Things continue to roll along in a somewhat elliptical fashion, and while sometimes the days seem long, the truth is that the past month has held enough eventful change to last this (half-)Mennonite girl a good, long while (has it really only been a month?).  We are in the process of buying a house over in Seattle, and are thrilled with the prospects and promises it holds.  We are so thankful for the help of family during this geographic limbo, help which has made this necessarily awkward transition a little less awkward.  It is impossible to imagine how much harder this month would have been without their help (and their washing machine).  We have endured long, long hours of The Husband working late into the night (to make up for all the daytime work hours missed due to the logistics of setting up insurance and an American mortage and banking and new driver's licenses and and and...).

I am sitting next to Orion now, he in the gray rocker and me in the blue rocker, each of us with a laptop resting on our knees.  He is working; I've been looking at pictures of friends in Winnipeg.  You.  I miss you deeply.

*sigh

We're okay; just a little tired.  Orion gave me the beautiful gift of a morning in Bloedel Reserve all by myself, and it was the perfect gift.  I walked through the trees and rhododendrons, I listened, I looked, and I sat by a quiet pond and wrote a few lines of (mediocre) poetry.

dragonflies dancing over the water
the water lies still, gently shimmering with the ripples of quietly pulsing life

countless shades of green
breathtaking in the light and shadows

water reflecting the growth encircling it
light shimmering on the water reflected in translucent leaves hanging above it

it sings His glory


I am learning to worship in the everyday, with the rough stones that I have on hand, not waiting for the ever-elusive right moment.  In the midst of the uncertainty, in the midst of trying to plan another meal in a kitchen kindly stocked with utensils which are not my own, in the midst of the incessant "MOMMY MOMMY MOMMY MOMMY!," I can choose to give thanks.  I can choose to worship.

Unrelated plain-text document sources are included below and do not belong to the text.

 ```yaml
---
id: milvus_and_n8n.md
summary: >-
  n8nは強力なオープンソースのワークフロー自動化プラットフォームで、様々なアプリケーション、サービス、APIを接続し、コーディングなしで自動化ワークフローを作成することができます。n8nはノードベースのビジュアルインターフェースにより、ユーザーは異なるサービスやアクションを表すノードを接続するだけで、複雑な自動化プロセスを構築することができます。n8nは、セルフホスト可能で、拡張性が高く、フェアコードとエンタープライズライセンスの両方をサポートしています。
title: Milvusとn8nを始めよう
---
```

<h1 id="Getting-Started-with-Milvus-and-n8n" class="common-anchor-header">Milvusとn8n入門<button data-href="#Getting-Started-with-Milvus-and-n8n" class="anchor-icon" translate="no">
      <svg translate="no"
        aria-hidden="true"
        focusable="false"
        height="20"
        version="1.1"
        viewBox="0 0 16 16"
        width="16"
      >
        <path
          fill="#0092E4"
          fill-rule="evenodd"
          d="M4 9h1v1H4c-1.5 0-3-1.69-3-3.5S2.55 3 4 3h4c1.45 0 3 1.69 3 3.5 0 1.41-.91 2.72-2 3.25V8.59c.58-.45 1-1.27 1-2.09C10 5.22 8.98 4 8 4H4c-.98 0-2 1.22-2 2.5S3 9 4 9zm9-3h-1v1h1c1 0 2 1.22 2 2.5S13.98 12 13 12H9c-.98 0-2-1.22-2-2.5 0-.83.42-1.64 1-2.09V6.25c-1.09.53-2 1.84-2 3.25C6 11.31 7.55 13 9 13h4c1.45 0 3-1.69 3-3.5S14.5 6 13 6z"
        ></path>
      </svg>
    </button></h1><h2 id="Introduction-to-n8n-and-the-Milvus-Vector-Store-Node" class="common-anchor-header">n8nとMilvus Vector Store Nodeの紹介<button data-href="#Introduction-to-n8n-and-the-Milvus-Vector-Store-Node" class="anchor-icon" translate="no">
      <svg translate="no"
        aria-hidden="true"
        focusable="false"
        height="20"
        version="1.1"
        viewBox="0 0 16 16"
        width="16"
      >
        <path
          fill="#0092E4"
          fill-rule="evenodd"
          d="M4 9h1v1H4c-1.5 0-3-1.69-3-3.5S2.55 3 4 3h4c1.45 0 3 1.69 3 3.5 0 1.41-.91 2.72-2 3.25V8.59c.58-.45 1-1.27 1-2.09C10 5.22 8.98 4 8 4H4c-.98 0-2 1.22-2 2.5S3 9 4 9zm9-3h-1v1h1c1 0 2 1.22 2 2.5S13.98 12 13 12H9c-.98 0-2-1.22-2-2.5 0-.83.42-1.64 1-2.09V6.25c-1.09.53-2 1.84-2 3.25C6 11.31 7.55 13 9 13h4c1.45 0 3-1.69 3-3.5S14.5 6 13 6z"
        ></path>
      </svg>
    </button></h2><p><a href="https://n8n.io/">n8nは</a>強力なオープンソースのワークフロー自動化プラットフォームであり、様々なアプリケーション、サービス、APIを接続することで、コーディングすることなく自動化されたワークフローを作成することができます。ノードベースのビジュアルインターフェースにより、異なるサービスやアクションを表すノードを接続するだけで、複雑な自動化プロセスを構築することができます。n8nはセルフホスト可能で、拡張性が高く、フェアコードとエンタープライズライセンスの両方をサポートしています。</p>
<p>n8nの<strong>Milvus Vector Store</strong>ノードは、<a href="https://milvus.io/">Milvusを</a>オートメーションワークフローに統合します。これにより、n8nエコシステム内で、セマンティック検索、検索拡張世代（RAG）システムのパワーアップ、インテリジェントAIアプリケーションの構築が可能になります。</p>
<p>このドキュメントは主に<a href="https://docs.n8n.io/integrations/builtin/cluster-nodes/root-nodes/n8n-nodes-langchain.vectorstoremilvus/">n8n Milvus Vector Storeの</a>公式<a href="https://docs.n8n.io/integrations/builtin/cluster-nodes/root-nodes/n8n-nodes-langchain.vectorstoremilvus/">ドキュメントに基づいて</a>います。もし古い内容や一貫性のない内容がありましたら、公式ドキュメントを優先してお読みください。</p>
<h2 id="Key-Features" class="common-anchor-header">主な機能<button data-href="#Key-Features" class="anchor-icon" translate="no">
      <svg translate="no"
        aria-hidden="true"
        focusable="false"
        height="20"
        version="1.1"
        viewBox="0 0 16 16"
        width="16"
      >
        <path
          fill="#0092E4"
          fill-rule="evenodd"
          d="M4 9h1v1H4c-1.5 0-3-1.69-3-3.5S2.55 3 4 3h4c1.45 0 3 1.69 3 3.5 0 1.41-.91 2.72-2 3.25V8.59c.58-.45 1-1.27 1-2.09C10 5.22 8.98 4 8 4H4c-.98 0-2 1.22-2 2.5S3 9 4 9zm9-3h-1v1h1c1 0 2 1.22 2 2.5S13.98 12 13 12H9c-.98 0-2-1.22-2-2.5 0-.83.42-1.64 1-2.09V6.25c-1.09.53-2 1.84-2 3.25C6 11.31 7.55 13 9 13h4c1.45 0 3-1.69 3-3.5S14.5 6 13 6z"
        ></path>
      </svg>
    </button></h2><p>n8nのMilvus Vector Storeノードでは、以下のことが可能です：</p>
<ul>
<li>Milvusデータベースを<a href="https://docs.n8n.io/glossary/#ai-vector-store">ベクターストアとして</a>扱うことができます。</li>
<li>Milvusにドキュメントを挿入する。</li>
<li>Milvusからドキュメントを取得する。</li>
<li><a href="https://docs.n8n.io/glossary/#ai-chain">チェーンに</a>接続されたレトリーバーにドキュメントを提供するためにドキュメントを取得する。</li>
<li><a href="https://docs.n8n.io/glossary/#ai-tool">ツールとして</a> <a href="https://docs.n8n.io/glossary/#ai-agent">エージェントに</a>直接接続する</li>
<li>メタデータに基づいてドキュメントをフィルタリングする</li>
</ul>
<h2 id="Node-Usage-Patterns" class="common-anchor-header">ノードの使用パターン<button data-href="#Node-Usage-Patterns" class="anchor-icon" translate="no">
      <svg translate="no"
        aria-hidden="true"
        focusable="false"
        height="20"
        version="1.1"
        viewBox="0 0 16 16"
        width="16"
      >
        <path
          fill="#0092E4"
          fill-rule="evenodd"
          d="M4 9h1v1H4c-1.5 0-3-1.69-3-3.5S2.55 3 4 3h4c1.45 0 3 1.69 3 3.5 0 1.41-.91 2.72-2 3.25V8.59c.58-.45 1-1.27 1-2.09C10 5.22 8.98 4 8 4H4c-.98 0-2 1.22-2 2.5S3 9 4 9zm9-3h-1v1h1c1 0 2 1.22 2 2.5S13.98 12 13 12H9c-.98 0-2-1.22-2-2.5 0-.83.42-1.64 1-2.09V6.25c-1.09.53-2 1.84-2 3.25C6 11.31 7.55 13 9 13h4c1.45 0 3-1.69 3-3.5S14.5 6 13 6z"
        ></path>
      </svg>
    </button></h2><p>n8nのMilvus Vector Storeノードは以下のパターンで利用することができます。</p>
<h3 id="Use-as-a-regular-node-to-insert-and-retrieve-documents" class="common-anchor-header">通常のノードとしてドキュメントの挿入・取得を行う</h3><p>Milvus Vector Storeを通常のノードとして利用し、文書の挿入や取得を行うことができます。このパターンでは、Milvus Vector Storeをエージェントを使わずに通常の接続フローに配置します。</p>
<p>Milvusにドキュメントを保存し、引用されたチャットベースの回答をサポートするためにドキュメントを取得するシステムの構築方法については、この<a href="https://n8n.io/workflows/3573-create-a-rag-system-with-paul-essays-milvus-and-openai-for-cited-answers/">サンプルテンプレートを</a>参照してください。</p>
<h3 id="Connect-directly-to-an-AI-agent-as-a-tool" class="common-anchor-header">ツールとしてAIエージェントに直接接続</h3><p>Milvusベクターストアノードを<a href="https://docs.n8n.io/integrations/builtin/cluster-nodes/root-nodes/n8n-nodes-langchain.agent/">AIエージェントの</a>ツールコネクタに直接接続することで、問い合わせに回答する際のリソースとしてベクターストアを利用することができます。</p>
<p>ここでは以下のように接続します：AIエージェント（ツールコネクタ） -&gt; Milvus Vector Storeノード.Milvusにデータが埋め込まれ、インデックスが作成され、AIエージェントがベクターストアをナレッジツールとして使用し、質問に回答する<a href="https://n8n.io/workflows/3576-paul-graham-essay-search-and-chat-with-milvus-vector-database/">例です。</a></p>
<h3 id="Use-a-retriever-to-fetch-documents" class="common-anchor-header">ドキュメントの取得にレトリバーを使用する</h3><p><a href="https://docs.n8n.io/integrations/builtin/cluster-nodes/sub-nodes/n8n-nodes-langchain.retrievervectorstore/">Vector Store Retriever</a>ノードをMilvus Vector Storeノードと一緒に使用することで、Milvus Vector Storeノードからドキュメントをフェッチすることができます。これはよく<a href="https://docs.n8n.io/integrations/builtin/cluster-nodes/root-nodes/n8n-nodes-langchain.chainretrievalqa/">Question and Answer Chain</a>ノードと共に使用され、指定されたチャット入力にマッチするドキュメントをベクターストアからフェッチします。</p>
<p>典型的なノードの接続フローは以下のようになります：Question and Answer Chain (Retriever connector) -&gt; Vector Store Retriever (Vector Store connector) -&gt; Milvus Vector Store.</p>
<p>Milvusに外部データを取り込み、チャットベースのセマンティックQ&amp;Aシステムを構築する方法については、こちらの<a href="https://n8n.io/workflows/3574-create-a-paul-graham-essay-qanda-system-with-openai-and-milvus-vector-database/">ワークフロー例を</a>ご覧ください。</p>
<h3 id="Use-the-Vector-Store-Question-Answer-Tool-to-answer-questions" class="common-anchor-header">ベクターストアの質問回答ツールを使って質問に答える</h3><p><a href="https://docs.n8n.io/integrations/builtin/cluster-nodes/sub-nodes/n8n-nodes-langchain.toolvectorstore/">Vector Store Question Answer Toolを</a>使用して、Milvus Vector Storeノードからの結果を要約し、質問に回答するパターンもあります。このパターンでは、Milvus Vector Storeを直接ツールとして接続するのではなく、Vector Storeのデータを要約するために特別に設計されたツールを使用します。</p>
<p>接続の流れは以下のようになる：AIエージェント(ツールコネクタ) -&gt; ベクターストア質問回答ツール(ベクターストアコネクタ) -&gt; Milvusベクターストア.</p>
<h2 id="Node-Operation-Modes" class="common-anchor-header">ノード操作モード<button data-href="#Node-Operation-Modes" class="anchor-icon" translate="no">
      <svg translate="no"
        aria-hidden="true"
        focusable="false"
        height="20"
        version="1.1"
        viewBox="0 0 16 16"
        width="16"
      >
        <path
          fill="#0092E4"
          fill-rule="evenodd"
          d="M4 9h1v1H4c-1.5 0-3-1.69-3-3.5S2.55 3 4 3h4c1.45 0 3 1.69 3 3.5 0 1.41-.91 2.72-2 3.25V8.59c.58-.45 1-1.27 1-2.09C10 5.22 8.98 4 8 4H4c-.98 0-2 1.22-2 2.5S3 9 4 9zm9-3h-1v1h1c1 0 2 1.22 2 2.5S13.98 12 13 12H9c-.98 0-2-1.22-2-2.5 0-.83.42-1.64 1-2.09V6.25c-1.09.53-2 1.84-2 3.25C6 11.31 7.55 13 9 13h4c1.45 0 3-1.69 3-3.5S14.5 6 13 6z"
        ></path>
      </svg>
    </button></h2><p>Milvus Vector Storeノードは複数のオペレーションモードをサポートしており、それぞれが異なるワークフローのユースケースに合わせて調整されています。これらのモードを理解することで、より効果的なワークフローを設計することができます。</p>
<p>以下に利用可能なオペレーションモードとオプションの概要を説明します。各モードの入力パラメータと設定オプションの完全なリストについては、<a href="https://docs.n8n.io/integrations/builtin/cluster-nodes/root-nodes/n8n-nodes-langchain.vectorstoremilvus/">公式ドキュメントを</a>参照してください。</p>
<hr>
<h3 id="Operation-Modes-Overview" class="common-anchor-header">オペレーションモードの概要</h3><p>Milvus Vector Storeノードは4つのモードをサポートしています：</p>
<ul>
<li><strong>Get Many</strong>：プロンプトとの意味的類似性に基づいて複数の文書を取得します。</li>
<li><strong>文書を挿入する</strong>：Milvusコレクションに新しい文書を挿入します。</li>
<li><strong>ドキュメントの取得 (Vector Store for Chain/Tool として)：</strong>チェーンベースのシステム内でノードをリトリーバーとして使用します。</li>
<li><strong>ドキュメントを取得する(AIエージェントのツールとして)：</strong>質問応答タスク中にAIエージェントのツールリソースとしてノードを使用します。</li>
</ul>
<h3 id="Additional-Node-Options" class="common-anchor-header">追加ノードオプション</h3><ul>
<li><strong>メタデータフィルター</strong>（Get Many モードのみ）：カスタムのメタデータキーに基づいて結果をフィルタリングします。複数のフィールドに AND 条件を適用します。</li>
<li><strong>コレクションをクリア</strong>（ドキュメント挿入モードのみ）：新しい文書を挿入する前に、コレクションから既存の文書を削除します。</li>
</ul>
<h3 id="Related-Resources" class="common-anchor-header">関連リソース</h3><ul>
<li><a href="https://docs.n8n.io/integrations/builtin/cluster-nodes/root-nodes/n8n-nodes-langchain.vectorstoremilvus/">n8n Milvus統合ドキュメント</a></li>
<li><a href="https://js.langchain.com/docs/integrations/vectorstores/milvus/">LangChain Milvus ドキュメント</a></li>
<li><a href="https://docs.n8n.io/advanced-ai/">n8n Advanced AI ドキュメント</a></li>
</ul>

Let us remember that the life in which we ought to be interested is "daily" life.  We can, each of us, only call the present time our own....Our Lord tells us to pray for today, and so he prevents us from tormenting ourselves about tomorrow.  It is as if [God] were to say to us: "[It is I] who gives you this day [and] will also give you what you need for this day.  [It is I] who makes the sun to rise.  [It is I] who scatters the darkness of night and reveals to you the rays of the sun."